MAGISANO: That's really a great set of questions. Um, well, you know, there's all of this. I mean, there's a, there's a few ways to, to talk about it from my experience. Like, um, one of my, let's see, I moved into Stuyvesant Tow—in this, this, yeah. This is a long way around.

WALDEN: Sure.

MAGISANO: I have to go there.

WALDEN: Yeah. Of course.

MAGISANO: I moved into Stuyvesant Town in 1992 or three maybe. And so we were, that was before the, that was before the treatments, you know, the protease inhibitors came. Um, but it was also after the peak of AIDS activism, because somehow people, you know, ACT UP kind of burned itself out by 1992 when Bill Clinton was elected. It was like, okay, we just, we can't be angry anymore. We just can't sustain this level of rage. Right? And so now we have a new president. Okay, we've accomplished something. Maybe now let's get on with life. Right? Didn't work out like that, but that was kind of how we were feeling. And it was then in nine, uh, uh, '90, '95, that I had my, uh, one of my dear friends, a bar buddy, uh, David Wilcox, got sick and came to live with me. He lived in a three floor walk, a five, five floor walk-up on Avenue B and Third Street. And he couldn't live there anymore. 'cause he couldn't walk the stairs. He needed an elevator building. And, um, he asked me if he could move in, and I said yes right away. And it was also a strange time for me 'cause, um,

MAGISANO: I was, I had broken up with a boyfriend, Terry 'cause we were both raging addicts and alcoholics. And I got, I started to get sober and I couldn't be with Terry. So I sent him back to Tennessee where he still lives. And we still talk now and then, um. So Terry moved out. Dave moved in almost like within a week. Um, and was, you know, not, he was going, you know, he was not doing well. He really was not doing well.
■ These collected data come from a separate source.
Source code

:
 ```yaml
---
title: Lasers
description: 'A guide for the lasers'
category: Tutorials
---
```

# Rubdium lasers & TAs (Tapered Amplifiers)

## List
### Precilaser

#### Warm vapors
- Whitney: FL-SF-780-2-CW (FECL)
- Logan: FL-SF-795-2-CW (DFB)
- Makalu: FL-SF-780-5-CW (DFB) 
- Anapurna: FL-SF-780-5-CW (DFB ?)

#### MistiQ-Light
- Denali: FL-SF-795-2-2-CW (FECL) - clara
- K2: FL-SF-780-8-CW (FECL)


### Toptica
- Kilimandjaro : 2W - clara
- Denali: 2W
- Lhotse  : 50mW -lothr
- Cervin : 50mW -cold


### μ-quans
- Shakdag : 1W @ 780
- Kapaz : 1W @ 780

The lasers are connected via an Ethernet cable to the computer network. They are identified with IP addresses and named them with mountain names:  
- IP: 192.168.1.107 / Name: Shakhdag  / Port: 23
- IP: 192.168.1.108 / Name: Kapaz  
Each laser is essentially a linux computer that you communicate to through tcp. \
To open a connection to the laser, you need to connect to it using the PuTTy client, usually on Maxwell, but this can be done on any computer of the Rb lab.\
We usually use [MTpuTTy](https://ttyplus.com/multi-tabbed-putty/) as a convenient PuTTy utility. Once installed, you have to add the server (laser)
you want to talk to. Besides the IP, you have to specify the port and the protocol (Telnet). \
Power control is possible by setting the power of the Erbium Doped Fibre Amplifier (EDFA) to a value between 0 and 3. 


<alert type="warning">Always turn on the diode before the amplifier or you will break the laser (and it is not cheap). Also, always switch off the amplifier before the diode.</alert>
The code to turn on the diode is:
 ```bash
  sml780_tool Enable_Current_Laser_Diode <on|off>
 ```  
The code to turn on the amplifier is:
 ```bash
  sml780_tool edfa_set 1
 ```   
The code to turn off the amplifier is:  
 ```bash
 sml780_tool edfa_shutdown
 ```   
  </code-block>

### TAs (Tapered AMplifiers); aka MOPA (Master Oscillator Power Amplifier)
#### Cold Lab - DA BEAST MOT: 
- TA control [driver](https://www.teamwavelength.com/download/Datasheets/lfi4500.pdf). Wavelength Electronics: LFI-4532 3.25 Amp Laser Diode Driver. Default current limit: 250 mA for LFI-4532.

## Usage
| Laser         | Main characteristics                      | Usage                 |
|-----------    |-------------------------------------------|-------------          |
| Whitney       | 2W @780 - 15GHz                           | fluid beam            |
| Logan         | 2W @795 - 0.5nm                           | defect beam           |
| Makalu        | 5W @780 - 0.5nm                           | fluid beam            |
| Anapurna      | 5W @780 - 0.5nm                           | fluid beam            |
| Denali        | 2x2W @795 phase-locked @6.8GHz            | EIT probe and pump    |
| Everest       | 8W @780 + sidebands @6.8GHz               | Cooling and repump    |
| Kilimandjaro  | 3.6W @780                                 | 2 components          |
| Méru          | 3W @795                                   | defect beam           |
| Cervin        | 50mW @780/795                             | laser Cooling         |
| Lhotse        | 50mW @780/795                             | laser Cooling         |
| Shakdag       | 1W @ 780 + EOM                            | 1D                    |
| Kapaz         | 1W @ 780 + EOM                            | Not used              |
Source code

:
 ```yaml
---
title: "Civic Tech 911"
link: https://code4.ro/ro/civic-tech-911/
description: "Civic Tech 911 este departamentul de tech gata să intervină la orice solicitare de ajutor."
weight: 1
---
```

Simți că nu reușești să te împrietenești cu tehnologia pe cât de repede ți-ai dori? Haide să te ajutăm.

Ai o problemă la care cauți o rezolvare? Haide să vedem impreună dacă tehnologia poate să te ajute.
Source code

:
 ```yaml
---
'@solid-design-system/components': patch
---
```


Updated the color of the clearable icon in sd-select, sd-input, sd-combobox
So, um—

WALDEN: When did you say this was?

MAGISANO: This was '95. Um, and so he died in '96. He died in January of '96. And I actually, um, I met him through Xris, who later became my husband. All of us went to the Tunnel bar on the east, on east first, on First Avenue and East 7th Street. That was our hang again, gone many years now. But that was our hangout. And, um, so, uh, so Xris and I had kind of, we tricked at the bar. You know, we'd met at the bar and went home with each other. And, uh, then we didn't, you know, really, we stayed friends, but we didn't really date after that. Um, and then we both got sober on our separate journeys. Him through therapy, me through 12 Step. And then, uh, and that was '95, early '95, March of '95 was when I took my last drink and smoked my last joint. And Dave moved in by April or May.

[02:00:50]

MAGISANO: And Xris and I had—Xris had moved to Brooklyn. 'Cause he needed, he couldn't stay in the East Village and be sober. He needed to get away from his, those bars. So he moved to Brooklyn and we lost touch with each other for a while. And then he tried to call Dave on the phone and found that the number had changed, uh, to my phone number. And he called, he didn't realize it was my number, but he called and I picked up the phone and he goes, "John?" And I was like, "yeah, yeah. Who's this?" "Xris, I'm looking for Dave. Why is this your phone number?" You know? And I explained to him, "well, Dave has moved in." And that's how Xris and I got back in contact with each other. So me being with Xris is, you know, really makes, you know, it, does it make it front of mind? Not every day. Not all the time, but it's always there. Yeah. It's always there. That we—Dave brought us back together in a concrete way, and that we share this history that we lost so many people.

WALDEN: Yeah.

MAGISANO: We lost so many people. That's there all the time. Um, and we move on, but it's there. And then on a larger sense, I think getting, you know, addressing your question, I think there's so much, there's maybe not as much as there was a decade ago, but it's still there. But going back 10, 15 years, the PTSD really started to, uh, manifest in the community. You saw people who were, who had been heroic AIDS activists and doctors and medical professionals start to just decompensate and become, uh, wildly addicted and, um, depressed and self-destructive in a major way.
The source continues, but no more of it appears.